The Charter School Advisory Council meets in Frankfort. | Photo by Olivia Krauth

A previous version of the story incorrectly said the House filing deadline was Tuesday. It was switched to Wednesday. The story has been updated. 

A bill creating a funding stream for charter schools in Kentucky appears unlikely as the filing deadline approaches in the House.

Five sources close to charter school chatter — three advocates, an education advocacy group representative and a lawmaker — said there is no talk of filing a charter school funding mechanism bill in the House before the filing deadline on Wednesday. The Senate filing deadline was Friday, which passed without a charter bill filed.

Barring a last-second filing or a current bill being gutted and transformed into a funding bill in the remaining weeks of the session, it appears the only charter school-related bills will be two House bills hoping to repeal Kentucky’s charter law.
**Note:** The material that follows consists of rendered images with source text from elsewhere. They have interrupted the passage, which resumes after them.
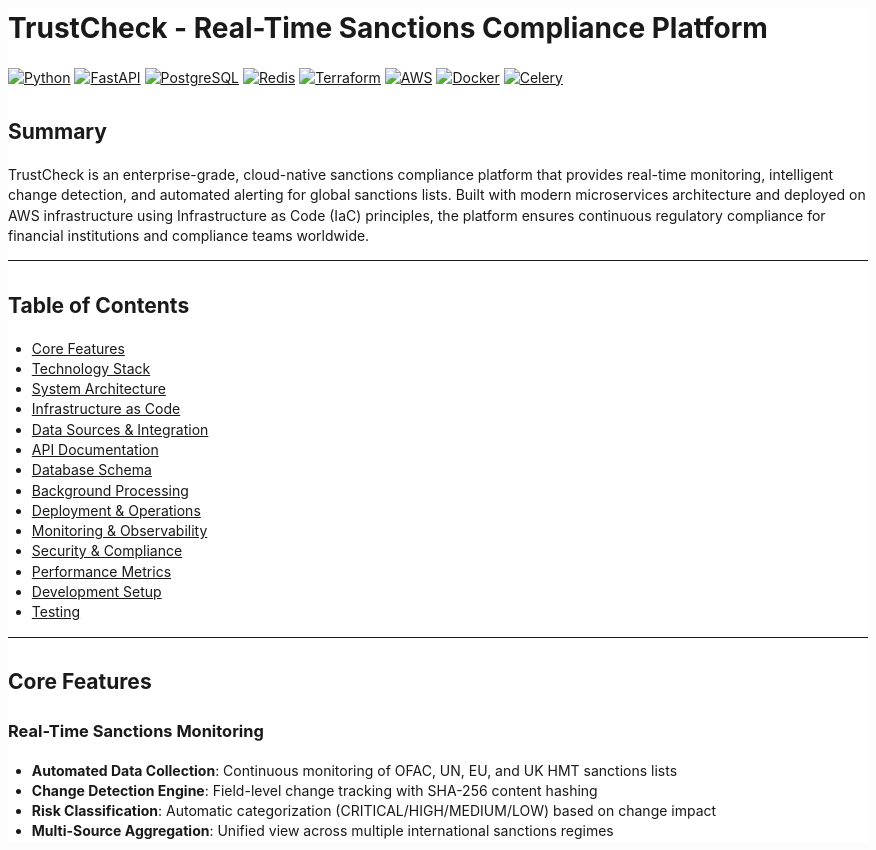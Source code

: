 # TrustCheck - Real-Time Sanctions Compliance Platform

[![Python](https://img.shields.io/badge/Python-3.11+-blue.svg)](https://www.python.org/)
[![FastAPI](https://img.shields.io/badge/FastAPI-0.104+-green.svg)](https://fastapi.tiangolo.com/)
[![PostgreSQL](https://img.shields.io/badge/PostgreSQL-15+-blue.svg)](https://www.postgresql.org/)
[![Redis](https://img.shields.io/badge/Redis-7.0+-red.svg)](https://redis.io/)
[![Terraform](https://img.shields.io/badge/Terraform-1.5+-purple.svg)](https://www.terraform.io/)
[![AWS](https://img.shields.io/badge/AWS-Production-orange.svg)](https://aws.amazon.com/)
[![Docker](https://img.shields.io/badge/Docker-24.0+-blue.svg)](https://www.docker.com/)
[![Celery](https://img.shields.io/badge/Celery-5.3+-green.svg)](https://docs.celeryproject.org/)

## Summary

TrustCheck is an enterprise-grade, cloud-native sanctions compliance platform that provides real-time monitoring, intelligent change detection, and automated alerting for global sanctions lists. Built with modern microservices architecture and deployed on AWS infrastructure using Infrastructure as Code (IaC) principles, the platform ensures continuous regulatory compliance for financial institutions and compliance teams worldwide.


---

## Table of Contents

- [Core Features](#core-features)
- [Technology Stack](#technology-stack)
- [System Architecture](#system-architecture)
- [Infrastructure as Code](#infrastructure-as-code)
- [Data Sources & Integration](#data-sources--integration)
- [API Documentation](#api-documentation)
- [Database Schema](#database-schema)
- [Background Processing](#background-processing)
- [Deployment & Operations](#deployment--operations)
- [Monitoring & Observability](#monitoring--observability)
- [Security & Compliance](#security--compliance)
- [Performance Metrics](#performance-metrics)
- [Development Setup](#development-setup)
- [Testing](#testing)

---

## Core Features

### Real-Time Sanctions Monitoring
- **Automated Data Collection**: Continuous monitoring of OFAC, UN, EU, and UK HMT sanctions lists
- **Change Detection Engine**: Field-level change tracking with SHA-256 content hashing
- **Risk Classification**: Automatic categorization (CRITICAL/HIGH/MEDIUM/LOW) based on change impact
- **Multi-Source Aggregation**: Unified view across multiple international sanctions regimes
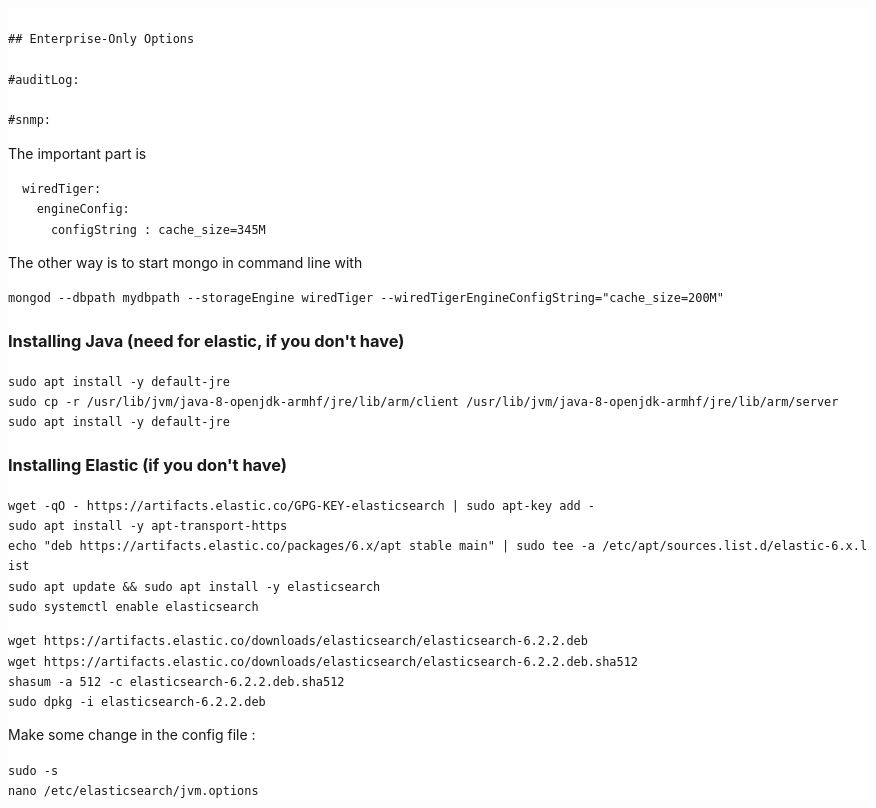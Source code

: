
 ```

## Enterprise-Only Options

#auditLog:

#snmp:
```

The important part is
```
  wiredTiger:
    engineConfig:
      configString : cache_size=345M
```


The other way is to start mongo in command line with
```
mongod --dbpath mydbpath --storageEngine wiredTiger --wiredTigerEngineConfigString="cache_size=200M"
```

### Installing Java (need for elastic, if you don't have)

```
sudo apt install -y default-jre
sudo cp -r /usr/lib/jvm/java-8-openjdk-armhf/jre/lib/arm/client /usr/lib/jvm/java-8-openjdk-armhf/jre/lib/arm/server
sudo apt install -y default-jre
```

### Installing Elastic (if you don't have)

```
wget -qO - https://artifacts.elastic.co/GPG-KEY-elasticsearch | sudo apt-key add -
sudo apt install -y apt-transport-https
echo "deb https://artifacts.elastic.co/packages/6.x/apt stable main" | sudo tee -a /etc/apt/sources.list.d/elastic-6.x.list
sudo apt update && sudo apt install -y elasticsearch
sudo systemctl enable elasticsearch
```

```
wget https://artifacts.elastic.co/downloads/elasticsearch/elasticsearch-6.2.2.deb
wget https://artifacts.elastic.co/downloads/elasticsearch/elasticsearch-6.2.2.deb.sha512
shasum -a 512 -c elasticsearch-6.2.2.deb.sha512 
sudo dpkg -i elasticsearch-6.2.2.deb
```

Make some change in the config file :

```
sudo -s
nano /etc/elasticsearch/jvm.options
```
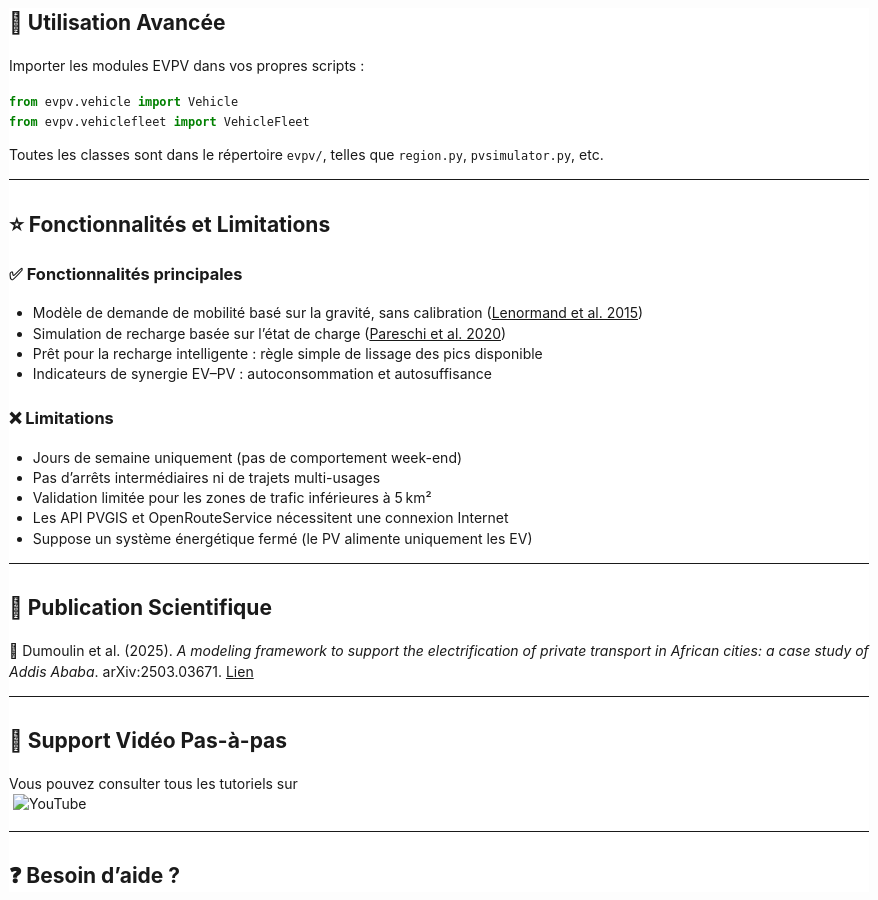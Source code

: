## 🧪 Utilisation Avancée

Importer les modules EVPV dans vos propres scripts :
```python
from evpv.vehicle import Vehicle
from evpv.vehiclefleet import VehicleFleet
```
Toutes les classes sont dans le répertoire `evpv/`, telles que `region.py`, `pvsimulator.py`, etc.

---

## ⭐ Fonctionnalités et Limitations

### ✅ Fonctionnalités principales
- Modèle de demande de mobilité basé sur la gravité, sans calibration ([Lenormand et al. 2015](https://doi.org/10.1016/j.jtrangeo.2015.12.008))
- Simulation de recharge basée sur l’état de charge ([Pareschi et al. 2020](https://doi.org/10.1016/j.apenergy.2020.115318))
- Prêt pour la recharge intelligente : règle simple de lissage des pics disponible
- Indicateurs de synergie EV–PV : autoconsommation et autosuffisance

### ❌ Limitations
- Jours de semaine uniquement (pas de comportement week-end)
- Pas d’arrêts intermédiaires ni de trajets multi-usages
- Validation limitée pour les zones de trafic inférieures à 5 km²
- Les API PVGIS et OpenRouteService nécessitent une connexion Internet
- Suppose un système énergétique fermé (le PV alimente uniquement les EV)

---

## 📄 Publication Scientifique

📘 Dumoulin et al. (2025). *A modeling framework to support the electrification of private transport in African cities: a case study of Addis Ababa*. arXiv:2503.03671. [Lien](https://doi.org/10.48550/arXiv.2503.03671)

---

## 🎥 Support Vidéo Pas-à-pas

Vous pouvez consulter tous les tutoriels sur  
<a href="https://www.youtube.com/playlist?list=PLHN93NPePQ1JPEb3YFsYi3TU__bb_Xcyx" target="_blank" style="text-decoration: none;">
  <img src="https://cdn.simpleicons.org/youtube/FF0000/16" alt="YouTube" height="16" style="vertical-align: text-bottom; margin-left: 4px;">
</a>

---

## ❓ Besoin d’aide ?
“We do not anticipate any legislation in this session, as many legislators have shared they do not want to take up funding issues in a non-budget year,” Josh Shoulta, a spokesman for the Kentucky School Boards Association, said Monday. “Such a bill may be more likely next session in conjunction with the budget process.”

The lack of a bill signals a win for public education advocates, who criticize the school type for pulling state funds away from underfunded school districts.

A long-term funding mechanism is considered the final hurdle to bringing charter schools to Kentucky. Without funding, charter schools are unlikely to open despite being legal since 2017.

A funding mechanism was a key item on the Kentucky Department of Education’s legislative agenda. Commissioner Wayne Lewis said he would push for funding in the legislative session in November, a month before the full agenda was released.

A KDE spokeswoman did not respond to a request for comment last week about the likelihood of a funding bill.

Lewis’ funding mechanism idea would not involve a new appropriation, which would be more difficult to pass in a non-budget year.

Instead, it would change the state’s per-pupil funding formula to let the money follow a student to a public school of their choosing, both traditional or charter. Should a student opt for a charter school in Louisville, for example, then any state or local funds raised for that student would go to the charter instead of the local public school district.

Critics argued such a mechanism would reduce funds available for districts while not causing enough disruption to impact fixed costs like transportation and facility maintenance.